Va entrando septiembre con su sol de verano alicaído: «Aos días xa se lles vai notando», decimos. Recuerdo de mis septiembres infantiles aquel olor a libros nuevos y las tardes forrándolos con plástico y celo, en los dos sentidos de la palabra, la cinta adhesiva y el del diccionario: «Cuidado, diligencia o esmero que se pone al hacer algo». También olían las gomas de borrar, que invitaban al mordisco, y las virutas primeras de los lápices, que también morderíamos pronto, inevitablemente. Nos apenábamos luego porque quedaban muy feos. Estaba el olor de los mandilones del colegio nacional, todavía de estreno, todavía sin esas manchas de tinta que no salían jamás. Y el del polvo de tiza en suspensión por el aire de unas aulas de techos altísimos y grandes ventanales. Debajo de uno de ellos esperaban las cajas con los botellines de leche, de vidrio y reutilizables, sellados con chapas de aluminio.

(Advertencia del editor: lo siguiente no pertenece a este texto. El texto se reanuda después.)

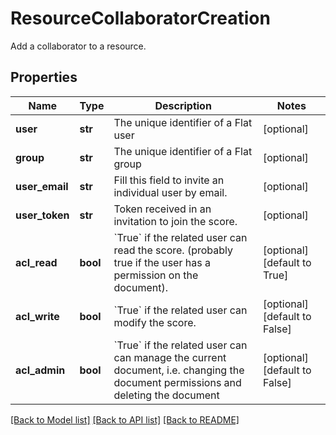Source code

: # ResourceCollaboratorCreation

Add a collaborator to a resource.
## Properties
Name | Type | Description | Notes
------------ | ------------- | ------------- | -------------
**user** | **str** | The unique identifier of a Flat user | [optional] 
**group** | **str** | The unique identifier of a Flat group | [optional] 
**user_email** | **str** | Fill this field to invite an individual user by email.  | [optional] 
**user_token** | **str** | Token received in an invitation to join the score.  | [optional] 
**acl_read** | **bool** | &#x60;True&#x60; if the related user can read the score. (probably true if the user has a permission on the document).  | [optional] [default to True]
**acl_write** | **bool** | &#x60;True&#x60; if the related user can modify the score.  | [optional] [default to False]
**acl_admin** | **bool** | &#x60;True&#x60; if the related user can can manage the current document, i.e. changing the document permissions and deleting the document  | [optional] [default to False]

[[Back to Model list]](../README.md#documentation-for-models) [[Back to API list]](../README.md#documentation-for-api-endpoints) [[Back to README]](../README.md)


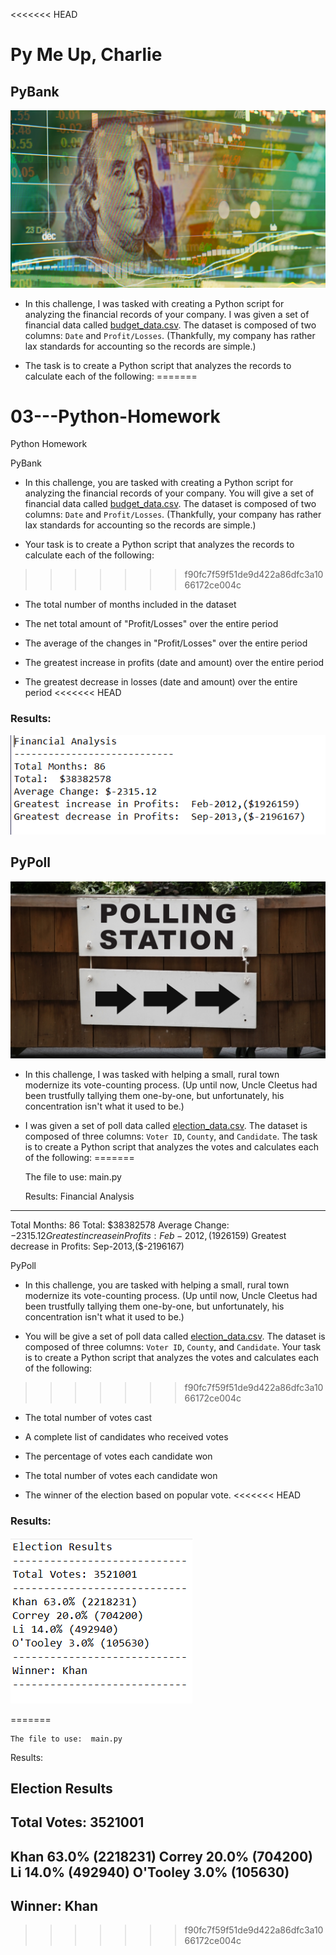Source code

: <<<<<<< HEAD
# Py Me Up, Charlie

## PyBank

![Revenue](Images/revenue-per-lead.png)

* In this challenge, I was tasked with creating a Python script for analyzing the financial records of your company. I was given a set of financial data called [budget_data.csv](PyBank/Resources/budget_data.csv). The dataset is composed of two columns: `Date` and `Profit/Losses`. (Thankfully, my company has rather lax standards for accounting so the records are simple.)

* The task is to create a Python script that analyzes the records to calculate each of the following:
=======
# 03---Python-Homework
Python Homework

PyBank
* In this challenge, you are tasked with creating a Python script for analyzing the financial records of your company. You will give a set of financial data called [budget_data.csv](PyBank/Resources/budget_data.csv). The dataset is composed of two columns: `Date` and `Profit/Losses`. (Thankfully, your company has rather lax standards for accounting so the records are simple.)

* Your task is to create a Python script that analyzes the records to calculate each of the following:
>>>>>>> f90fc7f59f51de9d422a86dfc3a1066172ce004c

  * The total number of months included in the dataset

  * The net total amount of "Profit/Losses" over the entire period

  * The average of the changes in "Profit/Losses" over the entire period

  * The greatest increase in profits (date and amount) over the entire period

  * The greatest decrease in losses (date and amount) over the entire period
<<<<<<< HEAD

### Results:

![Results_Bank](Images/py_bank.png)


## PyPoll

![Vote-Counting](Images/Vote_counting.png)

* In this challenge, I was tasked with helping a small, rural town modernize its vote-counting process. (Up until now, Uncle Cleetus had been trustfully tallying them one-by-one, but unfortunately, his concentration isn't what it used to be.)

* I was given a set of poll data called [election_data.csv](PyPoll/Resources/election_data.csv). The dataset is composed of three columns: `Voter ID`, `County`, and `Candidate`. The task is to create a Python script that analyzes the votes and calculates each of the following:
=======
  
  The file to use:  main.py
  
  Results:
  Financial Analysis
----------------------------
Total Months: 86
Total:  $38382578
Average Change: $-2315.12
Greatest increase in Profits:  Feb-2012,($1926159)
Greatest decrease in Profits:  Sep-2013,($-2196167)

PyPoll
* In this challenge, you are tasked with helping a small, rural town modernize its vote-counting process. (Up until now, Uncle Cleetus had been trustfully tallying them one-by-one, but unfortunately, his concentration isn't what it used to be.)

* You will be give a set of poll data called [election_data.csv](PyPoll/Resources/election_data.csv). The dataset is composed of three columns: `Voter ID`, `County`, and `Candidate`. Your task is to create a Python script that analyzes the votes and calculates each of the following:
>>>>>>> f90fc7f59f51de9d422a86dfc3a1066172ce004c

  * The total number of votes cast

  * A complete list of candidates who received votes

  * The percentage of votes each candidate won

  * The total number of votes each candidate won

  * The winner of the election based on popular vote.
<<<<<<< HEAD

### Results:

![Results_Vote](Images/py_vote.png)

=======
  
    The file to use:  main.py
  
  Results:
  
  Election Results
----------------------------
Total Votes: 3521001
----------------------------
Khan 63.0% (2218231)
Correy 20.0% (704200)
Li 14.0% (492940)
O'Tooley 3.0% (105630)
----------------------------
Winner: Khan
----------------------------
>>>>>>> f90fc7f59f51de9d422a86dfc3a1066172ce004c
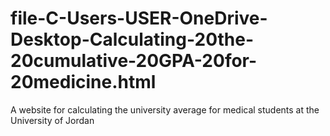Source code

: # file-C-Users-USER-OneDrive-Desktop-Calculating-20the-20cumulative-20GPA-20for-20medicine.html
A website for calculating the university average for medical students at the University of Jordan
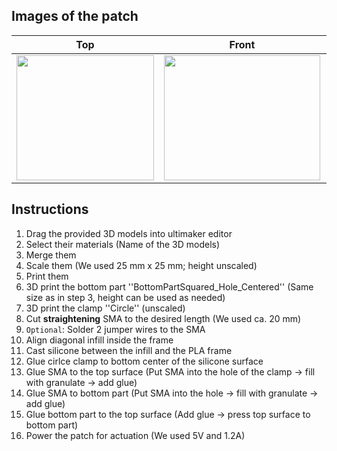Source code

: 
## Images of the patch

Top            |  Front |   Whole patch | Actuated
:-------------------------:|:-------------------------:|:-------------------------:|:-------------------------:
<img src="https://user-images.githubusercontent.com/82590951/193458444-049ec79f-fb4e-4819-992c-aade2c9e89f8.png" width="220" height="200" />|<img src="https://user-images.githubusercontent.com/82590951/193458453-3d5c9ba8-dc04-43c3-ae8d-d79ff93c7abf.png" width="250" height="200" />|<img src="https://user-images.githubusercontent.com/82590951/193458463-13a66c32-a46b-4fab-8056-f18513638d75.png" width="250" height="200" />|<img src="https://user-images.githubusercontent.com/82590951/193458473-1f6c16b8-16d5-4b9f-be48-c99f4345de53.png" width="250" height="200" />

## Instructions

1. Drag the provided 3D models into ultimaker editor
2. Select their materials (Name of the 3D models)
3. Merge them
4. Scale them (We used 25 mm x 25 mm; height unscaled)
5. Print them
6. 3D print the bottom part ''BottomPartSquared_Hole_Centered'' (Same size as in step 3, height can be used as needed)
7. 3D print the clamp ''Circle'' (unscaled)
8. Cut **straightening** SMA to the desired length (We used ca. 20 mm)
9. `Optional`: Solder 2 jumper wires to the SMA
10. Align diagonal infill inside the frame
11. Cast silicone between the infill and the PLA frame
12. Glue cirlce clamp to bottom center of the silicone surface
13. Glue SMA to the top surface (Put SMA into the hole of the clamp &#8594; fill with granulate &#8594; add glue)
14. Glue SMA to bottom part (Put SMA into the hole &#8594; fill with granulate &#8594; add glue)
15. Glue bottom part to the top surface (Add glue &#8594; press top surface to bottom part)
16. Power the patch for actuation (We used 5V and 1.2A)
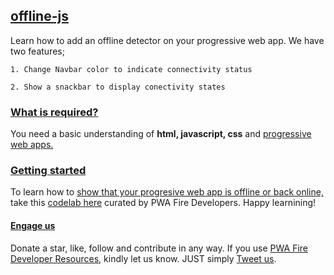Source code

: ## [offline-js](https://pwafire.org/developer/codelabs/show-when-pwa-is-offline/)

Learn how to add an offline detector on your progressive web app. We have two features;

    1. Change Navbar color to indicate connectivity status
    
    2. Show a snackbar to display conectivity states
    
### [What is required?](https://pwafire.org/developer/codelabs/show-when-pwa-is-offline/)

You need a basic understanding of **html, javascript, css** and [progressive web apps.](https://pwafire.org/developer/)

### [Getting started](https://pwafire.org/developer/codelabs/show-when-pwa-is-offline/)

To learn how to [show that your progresive web app is offline or back online,](https://pwafire.org/developer/codelabs/show-when-pwa-is-offline/) take this [codelab here](https://pwafire.org/developer/codelabs/show-when-pwa-is-offline/) curated by PWA Fire Developers. Happy learnining!

#### [Engage us](https://twitter.com/pwafire)
Donate a star, like, follow and contribute in any way. If you use [PWA Fire Developer Resources](https://pwafire.org/developer), kindly let us know. JUST simply [Tweet us](https://twitter.com/pwafire).
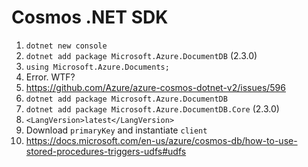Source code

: # Cosmos .NET SDK

1. `dotnet new console`
2. `dotnet add package Microsoft.Azure.DocumentDB` (2.3.0)
3. `using Microsoft.Azure.Documents;`
4. Error. WTF?
5. https://github.com/Azure/azure-cosmos-dotnet-v2/issues/596
6. `dotnet add package Microsoft.Azure.DocumentDB`
7. `dotnet add package Microsoft.Azure.DocumentDB.Core` (2.3.0)
8. `<LangVersion>latest</LangVersion>`
9. Download `primaryKey` and instantiate `client`
10. https://docs.microsoft.com/en-us/azure/cosmos-db/how-to-use-stored-procedures-triggers-udfs#udfs
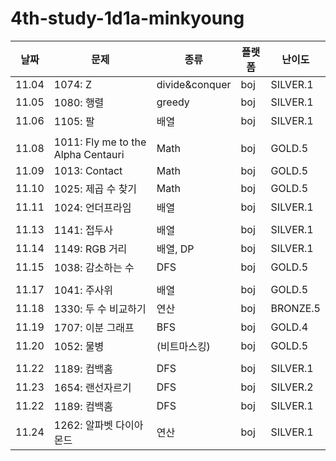 # 4th-study-1d1a-minkyoung
| 날짜    | 문제   | 종류  | 플랫폼 | 난이도 |
|---------|--------|-------|--------|--------|
| 11.04 | 1074: Z | divide&conquer | boj | SILVER.1 |
| 11.05 | 1080: 행렬 | greedy | boj | SILVER.1 |
| 11.06 | 1105: 팔 | 배열 | boj | SILVER.1 |
|  |  | ||  |
| 11.08 | 1011: Fly me to the Alpha Centauri | Math | boj | GOLD.5 |
| 11.09 | 1013: Contact | Math | boj | GOLD.5 |
| 11.10 | 1025: 제곱 수 찾기 | Math | boj | GOLD.5 |
| 11.11 | 1024: 언더프라임 | 배열 | boj | SILVER.1 |
|  |  | ||  |
| 11.13 | 1141: 접두사 | 배열 | boj | SILVER.1 |
| 11.14 | 1149: RGB 거리 | 배열, DP | boj | SILVER.1 |
| 11.15 | 1038: 감소하는 수 | DFS | boj | GOLD.5 |
|  |  | ||  |
| 11.17 | 1041: 주사위 | 배열 | boj | GOLD.5 |
| 11.18 | 1330: 두 수 비교하기 | 연산 | boj | BRONZE.5 |
| 11.19 | 1707: 이분 그래프 | BFS | boj | GOLD.4 |
| 11.20 | 1052: 물병 | (비트마스킹) | boj | GOLD.5 |
|  |  | ||  |
| 11.22 | 1189: 컴백홈 | DFS | boj | SILVER.1 |
| 11.23 | 1654: 랜선자르기 | DFS | boj | SILVER.2 |
| 11.22 | 1189: 컴백홈 | DFS | boj | SILVER.1 |
| 11.24 | 1262: 알파벳 다이아몬드 | 연산 | boj | SILVER.1 |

Algunos, como ahora, lloraban el primer día de clase. Pero para la mayoría el curso estaba lleno de novedades interesantes y, quizá sin saber por qué, apetecibles: algún compañero nuevo, profesores distintos, aulas de mayores (nueve años, fíjate tú, diez como mucho). El regreso del cole con los amigos, despacio, hablando, quizá con parada en el quiosco —más para ver qué había que para comprar—, cruzábamos cuidadosos las calles que nos separaban de la nuestra para echar un partido a los bordillos después de merendar. Las madres nos recogían solo cuando pasaba algo malo o tenían que llevarnos de compras.
Aquellos primeros días eran magníficos. Sabíamos que se irían, que enseguida nos pondrían deberes para casa y exámenes reales, con notas reales y peligros de suspensos. Como en la vida.